ENTRIES PROVIDED »
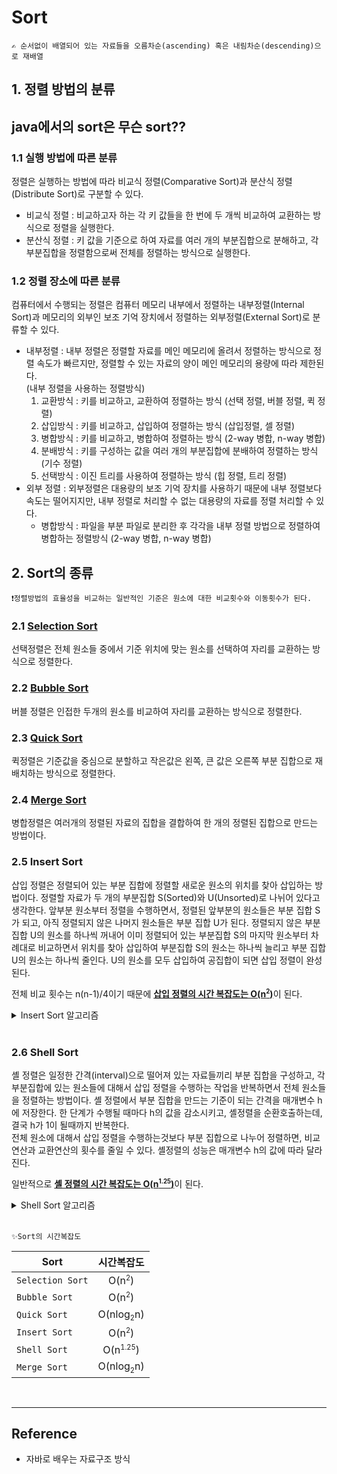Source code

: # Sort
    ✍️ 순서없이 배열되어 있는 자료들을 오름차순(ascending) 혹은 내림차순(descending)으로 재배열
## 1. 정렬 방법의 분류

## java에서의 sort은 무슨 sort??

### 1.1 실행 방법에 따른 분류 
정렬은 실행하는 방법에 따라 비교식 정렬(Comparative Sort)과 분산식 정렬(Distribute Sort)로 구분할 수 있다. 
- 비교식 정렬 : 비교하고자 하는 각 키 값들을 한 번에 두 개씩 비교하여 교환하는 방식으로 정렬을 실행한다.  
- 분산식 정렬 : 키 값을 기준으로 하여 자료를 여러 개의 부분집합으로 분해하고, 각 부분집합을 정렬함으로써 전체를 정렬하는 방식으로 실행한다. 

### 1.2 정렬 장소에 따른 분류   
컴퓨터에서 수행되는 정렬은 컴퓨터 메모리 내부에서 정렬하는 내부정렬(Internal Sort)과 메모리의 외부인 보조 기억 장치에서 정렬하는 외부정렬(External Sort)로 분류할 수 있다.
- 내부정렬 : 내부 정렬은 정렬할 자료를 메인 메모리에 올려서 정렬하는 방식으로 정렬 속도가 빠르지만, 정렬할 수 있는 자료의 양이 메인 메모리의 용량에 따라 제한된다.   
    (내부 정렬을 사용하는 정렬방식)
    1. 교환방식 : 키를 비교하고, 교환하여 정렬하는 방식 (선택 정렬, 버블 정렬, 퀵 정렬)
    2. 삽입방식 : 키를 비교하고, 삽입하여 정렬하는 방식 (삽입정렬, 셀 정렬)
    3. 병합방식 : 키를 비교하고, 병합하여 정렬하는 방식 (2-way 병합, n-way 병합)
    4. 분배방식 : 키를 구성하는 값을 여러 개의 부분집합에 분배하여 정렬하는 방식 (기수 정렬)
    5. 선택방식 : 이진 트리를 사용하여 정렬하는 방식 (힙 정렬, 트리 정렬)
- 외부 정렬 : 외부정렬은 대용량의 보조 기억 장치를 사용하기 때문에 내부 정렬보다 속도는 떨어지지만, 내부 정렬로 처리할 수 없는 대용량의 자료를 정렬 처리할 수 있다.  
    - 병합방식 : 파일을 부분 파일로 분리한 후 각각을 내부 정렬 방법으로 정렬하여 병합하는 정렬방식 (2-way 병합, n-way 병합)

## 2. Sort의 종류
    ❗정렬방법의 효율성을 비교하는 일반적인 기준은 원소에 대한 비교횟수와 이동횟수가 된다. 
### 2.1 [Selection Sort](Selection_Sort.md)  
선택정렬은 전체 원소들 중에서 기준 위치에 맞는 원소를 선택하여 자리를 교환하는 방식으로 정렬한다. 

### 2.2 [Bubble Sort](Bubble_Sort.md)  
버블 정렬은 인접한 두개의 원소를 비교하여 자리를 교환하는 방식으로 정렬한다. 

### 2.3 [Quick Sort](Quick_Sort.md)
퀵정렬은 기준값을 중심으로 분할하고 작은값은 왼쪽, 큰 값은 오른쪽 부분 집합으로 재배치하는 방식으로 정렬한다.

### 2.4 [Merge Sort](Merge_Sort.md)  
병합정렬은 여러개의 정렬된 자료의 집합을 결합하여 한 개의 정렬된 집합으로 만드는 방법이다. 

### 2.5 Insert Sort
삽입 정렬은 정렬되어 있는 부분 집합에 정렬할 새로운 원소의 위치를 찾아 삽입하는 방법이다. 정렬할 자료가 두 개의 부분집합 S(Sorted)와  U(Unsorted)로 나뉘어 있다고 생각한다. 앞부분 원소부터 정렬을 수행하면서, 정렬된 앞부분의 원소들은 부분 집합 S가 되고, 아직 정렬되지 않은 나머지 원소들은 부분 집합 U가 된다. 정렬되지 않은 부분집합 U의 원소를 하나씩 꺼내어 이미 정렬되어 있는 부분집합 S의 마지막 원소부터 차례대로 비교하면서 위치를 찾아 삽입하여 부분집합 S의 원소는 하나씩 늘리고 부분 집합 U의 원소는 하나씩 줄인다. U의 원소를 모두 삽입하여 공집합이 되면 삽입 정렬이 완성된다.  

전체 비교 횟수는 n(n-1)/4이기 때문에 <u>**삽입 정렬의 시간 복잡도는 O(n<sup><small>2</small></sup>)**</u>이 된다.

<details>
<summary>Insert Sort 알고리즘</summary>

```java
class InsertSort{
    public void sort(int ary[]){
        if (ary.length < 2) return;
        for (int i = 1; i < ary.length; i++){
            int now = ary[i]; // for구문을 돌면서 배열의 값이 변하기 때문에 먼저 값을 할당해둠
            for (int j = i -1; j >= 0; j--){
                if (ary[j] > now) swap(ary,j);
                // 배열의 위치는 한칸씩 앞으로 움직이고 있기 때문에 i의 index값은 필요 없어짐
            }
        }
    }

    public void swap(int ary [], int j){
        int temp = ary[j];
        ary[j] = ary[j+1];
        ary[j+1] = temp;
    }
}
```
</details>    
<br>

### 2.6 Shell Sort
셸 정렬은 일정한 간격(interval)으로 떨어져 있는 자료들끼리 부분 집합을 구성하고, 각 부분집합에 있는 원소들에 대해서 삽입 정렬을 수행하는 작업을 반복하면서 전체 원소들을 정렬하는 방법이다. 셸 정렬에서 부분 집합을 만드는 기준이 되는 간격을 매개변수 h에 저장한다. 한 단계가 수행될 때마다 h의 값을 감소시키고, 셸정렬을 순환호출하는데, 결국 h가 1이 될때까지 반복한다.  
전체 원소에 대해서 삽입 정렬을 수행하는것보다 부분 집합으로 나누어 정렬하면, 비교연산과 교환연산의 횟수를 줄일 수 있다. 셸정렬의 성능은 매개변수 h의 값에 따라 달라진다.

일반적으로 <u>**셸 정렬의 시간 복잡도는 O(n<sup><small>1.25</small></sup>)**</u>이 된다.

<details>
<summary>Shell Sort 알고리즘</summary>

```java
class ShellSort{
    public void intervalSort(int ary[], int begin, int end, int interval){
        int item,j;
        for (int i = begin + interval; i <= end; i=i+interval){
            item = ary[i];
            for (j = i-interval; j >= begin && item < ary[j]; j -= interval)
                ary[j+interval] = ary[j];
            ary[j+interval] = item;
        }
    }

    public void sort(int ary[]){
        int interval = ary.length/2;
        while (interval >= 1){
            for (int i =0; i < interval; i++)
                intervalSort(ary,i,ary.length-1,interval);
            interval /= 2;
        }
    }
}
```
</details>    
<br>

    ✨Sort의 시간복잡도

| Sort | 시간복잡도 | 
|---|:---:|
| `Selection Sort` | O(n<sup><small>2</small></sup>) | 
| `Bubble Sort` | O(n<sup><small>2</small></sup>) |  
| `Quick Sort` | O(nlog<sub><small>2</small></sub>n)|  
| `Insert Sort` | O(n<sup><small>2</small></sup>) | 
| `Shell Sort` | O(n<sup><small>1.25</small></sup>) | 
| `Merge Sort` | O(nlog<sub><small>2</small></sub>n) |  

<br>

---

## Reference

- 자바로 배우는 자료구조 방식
==
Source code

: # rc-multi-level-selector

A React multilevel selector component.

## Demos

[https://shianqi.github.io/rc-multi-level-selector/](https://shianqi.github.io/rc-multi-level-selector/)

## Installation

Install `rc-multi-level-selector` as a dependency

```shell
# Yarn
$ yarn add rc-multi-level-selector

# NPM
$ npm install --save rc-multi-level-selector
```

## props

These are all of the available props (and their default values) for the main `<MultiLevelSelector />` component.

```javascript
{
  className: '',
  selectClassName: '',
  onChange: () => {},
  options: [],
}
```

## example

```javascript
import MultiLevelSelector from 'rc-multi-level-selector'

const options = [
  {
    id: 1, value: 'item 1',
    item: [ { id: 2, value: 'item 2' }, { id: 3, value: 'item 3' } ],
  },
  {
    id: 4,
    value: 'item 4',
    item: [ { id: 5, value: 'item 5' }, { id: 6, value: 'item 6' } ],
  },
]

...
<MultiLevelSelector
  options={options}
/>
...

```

WORK TO BE COMPLETED » Using the data above, print exactly the lines from the line that contains "Sort | 시간복잡도 |" through the line that contains "- 자바로 배우는 자료구조 방식", with both included.

ANSWER TO THIS EXERCISE »
| Sort | 시간복잡도 | 
|---|:---:|
| `Selection Sort` | O(n<sup><small>2</small></sup>) | 
| `Bubble Sort` | O(n<sup><small>2</small></sup>) |  
| `Quick Sort` | O(nlog<sub><small>2</small></sub>n)|  
| `Insert Sort` | O(n<sup><small>2</small></sup>) | 
| `Shell Sort` | O(n<sup><small>1.25</small></sup>) | 
| `Merge Sort` | O(nlog<sub><small>2</small></sub>n) |  

<br>

---

## Reference

- 자바로 배우는 자료구조 방식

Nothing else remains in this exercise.